How to support employees through divorce

Separation and divorce rates peak in January
Separation and divorce rates peak in January

January is a peak time for couples to separate or divorce, but few employers have sufficient measures in place to support staff going through this difficult time, says Rayner Grice.

British businesses are suffering as a result of divorce and separation: this was the headline finding of research carried out at the end of 2014 by Resolution, a national organisation of family lawyers committed to non-confrontational divorce and separation.

According to the survey, one individual in 10 going through a separation has had to leave their job after a split or know of a colleague who has.

Furthermore, 16% of respondents have seen their workplace hit by sick leave following the stress of a break-up and 15% say that separation or divorce has a negative impact on productivity.

January is the month when family lawyers see a stark increase in enquiries from couples seeking advice on divorce or separation. This applies to those that are cohabiting as well as married.

Sadly, the pressures of the festive season, both in terms of financial strains and emotional tensions, exacerbate underlying difficulties in struggling relationships.

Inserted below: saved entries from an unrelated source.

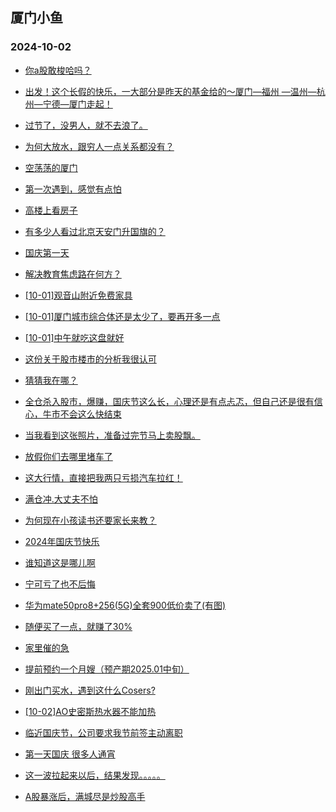 ## 厦门小鱼 
### 2024-10-02

+ [你a股敢梭哈吗？](http://bbs.xmfish.com/read-htm-tid-18248109.html)

+ [出发！这个长假的快乐，一大部分是昨天的基金给的～厦门—福州 —温州—杭州—宁德—厦门走起！](http://bbs.xmfish.com/read-htm-tid-18248114.html)

+ [过节了，没男人，就不去浪了。](http://bbs.xmfish.com/read-htm-tid-18248190.html)

+ [为何大放水，跟穷人一点关系都没有？](http://bbs.xmfish.com/read-htm-tid-18248093.html)

+ [空荡荡的厦门](http://bbs.xmfish.com/read-htm-tid-18248169.html)

+ [第一次遇到，感觉有点怕](http://bbs.xmfish.com/read-htm-tid-18248194.html)

+ [高楼上看房子](http://bbs.xmfish.com/read-htm-tid-18248185.html)

+ [有多少人看过北京天安门升国旗的？](http://bbs.xmfish.com/read-htm-tid-18248126.html)

+ [国庆第一天](http://bbs.xmfish.com/read-htm-tid-18248167.html)

+ [解决教育焦虑路在何方？](http://bbs.xmfish.com/read-htm-tid-18248133.html)

+ [[10-01]观音山附近免费家具](http://bbs.xmfish.com/read-htm-tid-18248135.html)

+ [[10-01]厦门城市综合体还是太少了，要再开多一点](http://bbs.xmfish.com/read-htm-tid-18248191.html)

+ [[10-01]中午就吃这盘就好](http://bbs.xmfish.com/read-htm-tid-18248134.html)

+ [这份关于股市楼市的分析我很认可](http://bbs.xmfish.com/read-htm-tid-18248188.html)

+ [猜猜我在哪？](http://bbs.xmfish.com/read-htm-tid-18248168.html)

+ [全仓杀入股市，爆赚，国庆节这么长，心理还是有点忐忑，但自己还是很有信心，牛市不会这么快结束](http://bbs.xmfish.com/read-htm-tid-18248159.html)

+ [当我看到这张照片，准备过完节马上卖股飘。](http://bbs.xmfish.com/read-htm-tid-18248171.html)

+ [放假你们去哪里堵车了](http://bbs.xmfish.com/read-htm-tid-18248166.html)

+ [这大行情，直接把我两只亏损汽车拉红！](http://bbs.xmfish.com/read-htm-tid-18248173.html)

+ [满仓冲.大丈夫不怕](http://bbs.xmfish.com/read-htm-tid-18248219.html)

+ [为何现在小孩读书还要家长来教？](http://bbs.xmfish.com/read-htm-tid-18248209.html)

+ [2024年国庆节快乐](http://bbs.xmfish.com/read-htm-tid-18248225.html)

+ [谁知道这是哪儿啊](http://bbs.xmfish.com/read-htm-tid-18248274.html)

+ [宁可亏了也不后悔](http://bbs.xmfish.com/read-htm-tid-18248217.html)

+ [华为mate50pro8+256(5G)全套900低价卖了(有图)](http://bbs.xmfish.com/read-htm-tid-18248203.html)

+ [随便买了一点，就赚了30%](http://bbs.xmfish.com/read-htm-tid-18248256.html)

+ [家里催的急](http://bbs.xmfish.com/read-htm-tid-18248259.html)

+ [提前预约一个月嫂（预产期2025.01中旬）](http://bbs.xmfish.com/read-htm-tid-18248243.html)

+ [刚出门买水，遇到这什么Cosers?](http://bbs.xmfish.com/read-htm-tid-18248333.html)

+ [[10-02]AO史密斯热水器不能加热](http://bbs.xmfish.com/read-htm-tid-18248271.html)

+ [临近国庆节，公司要求我节前签主动离职](http://bbs.xmfish.com/read-htm-tid-18248338.html)

+ [第一天国庆 很多人通宵](http://bbs.xmfish.com/read-htm-tid-18248277.html)

+ [这一波拉起来以后，结果发现。。。。。](http://bbs.xmfish.com/read-htm-tid-18248268.html)

+ [A股暴涨后，满城尽是炒股高手](http://bbs.xmfish.com/read-htm-tid-18248331.html)

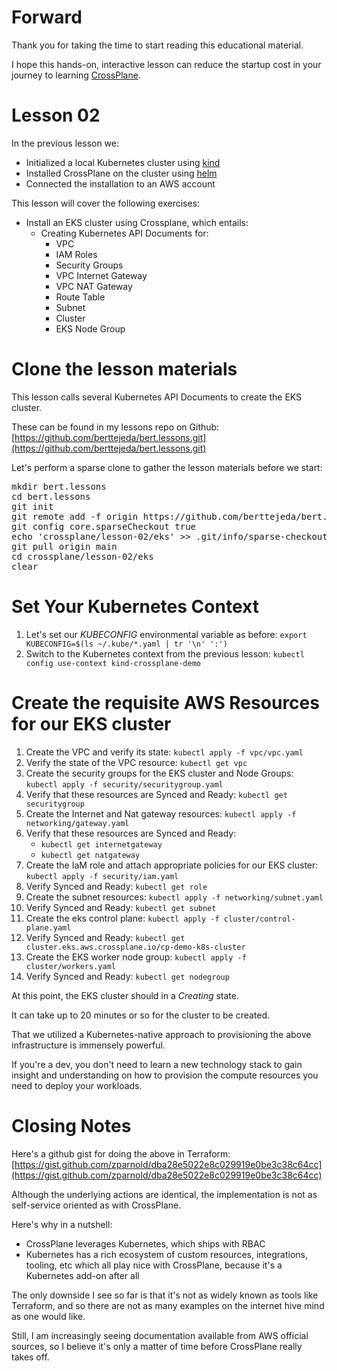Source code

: # Forward

Thank you for taking the time to start reading this educational material.

I hope this hands-on, interactive lesson can reduce the startup 
cost in your journey to learning [CrossPlane](crossplane.io).

# Lesson 02

In the previous lesson we:

- Initialized a local Kubernetes cluster using [kind](https://kind.sigs.k8s.io) 
- Installed CrossPlane on the cluster using [helm](https://helm.sh/)
- Connected the installation to an AWS account

This lesson will cover the following exercises:

- Install an EKS cluster using Crossplane, which entails:
    - Creating Kubernetes API Documents for:
        - VPC
        - IAM Roles
        - Security Groups
        - VPC Internet Gateway
        - VPC NAT Gateway
        - Route Table
        - Subnet
        - Cluster
        - EKS Node Group

# Clone the lesson materials

This lesson calls several Kubernetes API Documents to create the EKS cluster.

These can be found in my lessons repo on Github: 
[https://github.com/berttejeda/bert.lessons.git](https://github.com/berttejeda/bert.lessons.git)

Let's perform a sparse clone to gather the lesson materials before we start:

<pre class='clickable-code'>
mkdir bert.lessons
cd bert.lessons
git init
git remote add -f origin https://github.com/berttejeda/bert.lessons.git
git config core.sparseCheckout true
echo 'crossplane/lesson-02/eks' >> .git/info/sparse-checkout
git pull origin main
cd crossplane/lesson-02/eks
clear
</pre>

# Set Your Kubernetes Context

1. Let's set our _KUBECONFIG_ environmental variable as before: `export KUBECONFIG=$(ls ~/.kube/*.yaml | tr '\n' ':')`
1. Switch to the Kubernetes context from the previous lesson: `kubectl config use-context kind-crossplane-demo`

# Create the requisite AWS Resources for our EKS cluster

1. Create the VPC and verify its state: `kubectl apply -f vpc/vpc.yaml`
1. Verify the state of the VPC resource: `kubectl get vpc`
1. Create the security groups for the EKS cluster and Node Groups: `kubectl apply -f security/securitygroup.yaml`
1. Verify that these resources are Synced and Ready: `kubectl get securitygroup`
1. Create the Internet and Nat gateway resources: `kubectl apply -f networking/gateway.yaml`
1. Verify that these resources are Synced and Ready:
    - `kubectl get internetgateway`
    - `kubectl get natgateway`
1. Create the IaM role and attach appropriate policies for our EKS cluster: `kubectl apply -f security/iam.yaml`
1. Verify Synced and Ready: `kubectl get role`
1. Create the subnet resources: `kubectl apply -f networking/subnet.yaml`
1. Verify Synced and Ready: `kubectl get subnet`
1. Create the eks control plane: `kubectl apply -f cluster/control-plane.yaml`
1. Verify Synced and Ready: `kubectl get cluster.eks.aws.crossplane.io/cp-demo-k8s-cluster`
1. Create the EKS worker node group: `kubectl apply -f cluster/workers.yaml`
1. Verify Synced and Ready: `kubectl get nodegroup`

At this point, the EKS cluster should in a _Creating_ state.

It can take up to 20 minutes or so for the cluster to be created.

That we utilized a Kubernetes-native approach to provisioning the above infrastructure is immensely powerful.

If you're a dev, you don't need to learn a new technology stack to gain insight and understanding on how
to provision the compute resources you need to deploy your workloads.


# Closing Notes

Here's a github gist for doing the above in Terraform: 
[https://gist.github.com/zparnold/dba28e5022e8c029919e0be3c38c64cc](https://gist.github.com/zparnold/dba28e5022e8c029919e0be3c38c64cc)

Although the underlying actions are identical, the implementation is not as self-service oriented as with CrossPlane.

Here's why in a nutshell:
- CrossPlane leverages Kubernetes, which ships with RBAC
- Kubernetes has a rich ecosystem of custom resources, integrations, tooling, etc
  which all play nice with CrossPlane, because it's a Kubernetes add-on after all

The only downside I see so far is that it's not as widely known as tools like Terraform, and so 
there are not as many examples on the internet hive mind as one would like.

Still, I am increasingly seeing documentation available from AWS official sources, so I believe
it's only a matter of time before CrossPlane really takes off.

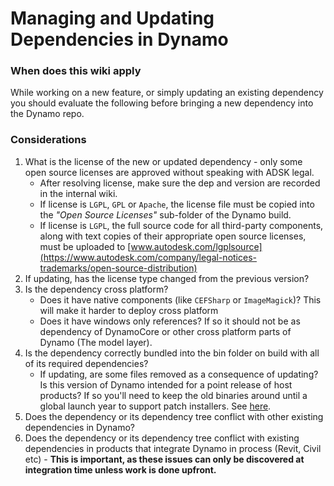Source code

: # Managing and Updating Dependencies in Dynamo

### When does this wiki apply

While working on a new feature, or simply updating an existing dependency you should evaluate the following before bringing a new dependency into the Dynamo repo.

### Considerations

1. What is the license of the new or updated dependency - only some open source licenses are approved without speaking with ADSK legal.
   * After resolving license, make sure the dep and version are recorded in the internal wiki.
   * If license is `LGPL`, `GPL` or `Apache`, the license file must be copied into the _"Open Source Licenses"_ sub-folder of the Dynamo build.
   * If license is `LGPL`, the full source code for all third-party components, along with text copies of their appropriate open source licenses, must be uploaded to [www.autodesk.com/lgplsource](https://www.autodesk.com/company/legal-notices-trademarks/open-source-distribution)
2. If updating, has the license type changed from the previous version?
3. Is the dependency cross platform?
   * Does it have native components (like `CEFSharp` or `ImageMagick`)? This will make it harder to deploy cross platform
   * Does it have windows only references? If so it should not be as dependency of DynamoCore or other cross platform parts of Dynamo (The model layer).
4. Is the dependency correctly bundled into the bin folder on build with all of its required dependencies?
   * If updating, are some files removed as a consequence of updating? Is this version of Dynamo intended for a point release of host products? If so you'll need to keep the old binaries around until a global launch year to support patch installers. See [here](https://github.com/DynamoDS/Dynamo/tree/master/extern/legacy_remove_me).
5. Does the dependency or its dependency tree conflict with other existing dependencies in Dynamo?
6. Does the dependency or its dependency tree conflict with existing dependencies in products that integrate Dynamo in process (Revit, Civil etc) - **This is important, as these issues can only be discovered at integration time unless work is done upfront.**
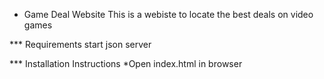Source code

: * Game Deal Website
This is a webiste to locate the best deals on video games

*** Requirements
start json server

*** Installation Instructions
*Open index.html in browser
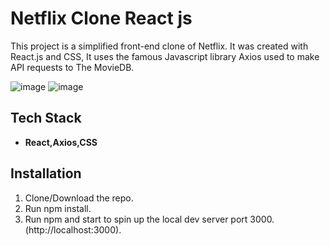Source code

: 
# Netflix Clone React js
This project is a simplified front-end clone of Netflix. It was created with React.js and CSS, It uses the famous Javascript library Axios used to make API requests to The MovieDB.

![image](https://github.com/aman1272/Netflix/assets/96410236/c6cb5785-6d07-4063-8b43-8205daed7197)
![image](https://github.com/aman1272/Netflix/assets/96410236/c5a37934-761e-4aa7-9008-75be959fa882)


## Tech Stack

  - **React,Axios,CSS** 

  
## Installation

  1. Clone/Download the repo.
  2. Run npm install.
  3. Run npm and start to spin up the local dev server port 3000. (http://localhost:3000).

The Office for National Statistics recorded around 118,000 divorces per year in England and Wales in 2011 and 2012. But while the number of divorces remains stable, this rate needs to be viewed against a decline in the number of marriages and an increase in the number of couples who choose to cohabit.

Loss of productivity

Regardless of the legal status of the relationships, their breakdown has a strong impact on productivity within the British workplace.

It is estimated that divorce costs the British economy up to £46 billion every year, so there is a clear correlation between employee wellbeing and business productivity.

It makes good business sense for employers to acknowledge the role they can play in assisting their employees through the upheaval of a relationship breakdown.

As a family lawyer I repeatedly see, first hand, the impact that divorce and relationship breakdown has on individuals. I assist clients from various backgrounds, both those in high-level management roles and junior employees, and divorce and separation leaves them all feeling vulnerable.

The impact the stress of the breakdown has on members of staff, which includes worries about finances and their children, should not be underestimated.

Mental health impact

As with a physical illness, the stress of a relationship breakdown can impact on an individual’s emotional wellbeing. This can be exacerbated if it is a more acrimonious and hostile split, particularly if it involves the couple’s children.

That stress takes a large amount of an individual’s energy, which will naturally affect their productivity at work.

A number of clients I have worked with have commented that it can make things worse if someone feels they are under additional pressures at work, or if their colleagues are not understanding about the consequences of their relationship breakdown, such as them needing to alter their working hours in order to be more readily available for their children.

Within many organisations the way that an individual who is going through a divorce or separation is treated will very much depend on their line manager’s approach.

There is generally no formal policy or procedure within organisations and little acknowledgement at how difficult divorce and separation can be. Yet, divorce is generally listed as one of the top five most stressful events to take place in a person’s life, along with experiencing a family bereavement.

Showing compassion

Most employees who suffer the death of a family member have the right to a “reasonable” amount of time off work. Divorce can sometimes be as traumatic as bereavement as it brings the same sense of loss and, as such, it should be viewed with similar compassion.

That compassion should extend to being understanding when an employee needs to spend time seeking legal advice.

There are many alternatives to court proceedings including mediation, arbitration and simple options of reaching a resolution outside of court, with the support of a solicitor. If the legal issues surrounding the relationship breakdown can be managed promptly and swiftly, this can minimise the stress around the separation.

Employees should seek advice early in the breakdown of a relationship in order to give the individuals involved maximum opportunity for a quick resolution – perhaps even reach an agreement outside of court.

Employers can have a huge influence in ensuring that their employees feel supported when going through relationship breakdowns. Some organisations run employee assistance programmes that offer staff confidential support including counselling, information, guidance and referrals on any work, personal or family issues.

These services save employees time, stress and anxiety, and enable them to stay more focused and productive at work.

January may be the busiest month for enquiries from divorcing and separating couples, but it could also be an opportunity for organisations to put simple procedures in place to make this life event less stressful for employees, enabling them to have a productive year.

Rayner Grice

About Rayner Grice

Rayner is a partner and head of the Birmingham family team at Clarke Wilmott.

One Response to How to support employees through divorce

  1. Leo Vines 7 Jan 2015 at 10:29 pm #

    This article appears to neglect the aspect of confidentiality. In many cases an employee may not divulge that they are experiencing relationship problems and it is not until their work performance suffers that the facts may emerge in discussions with supervisors.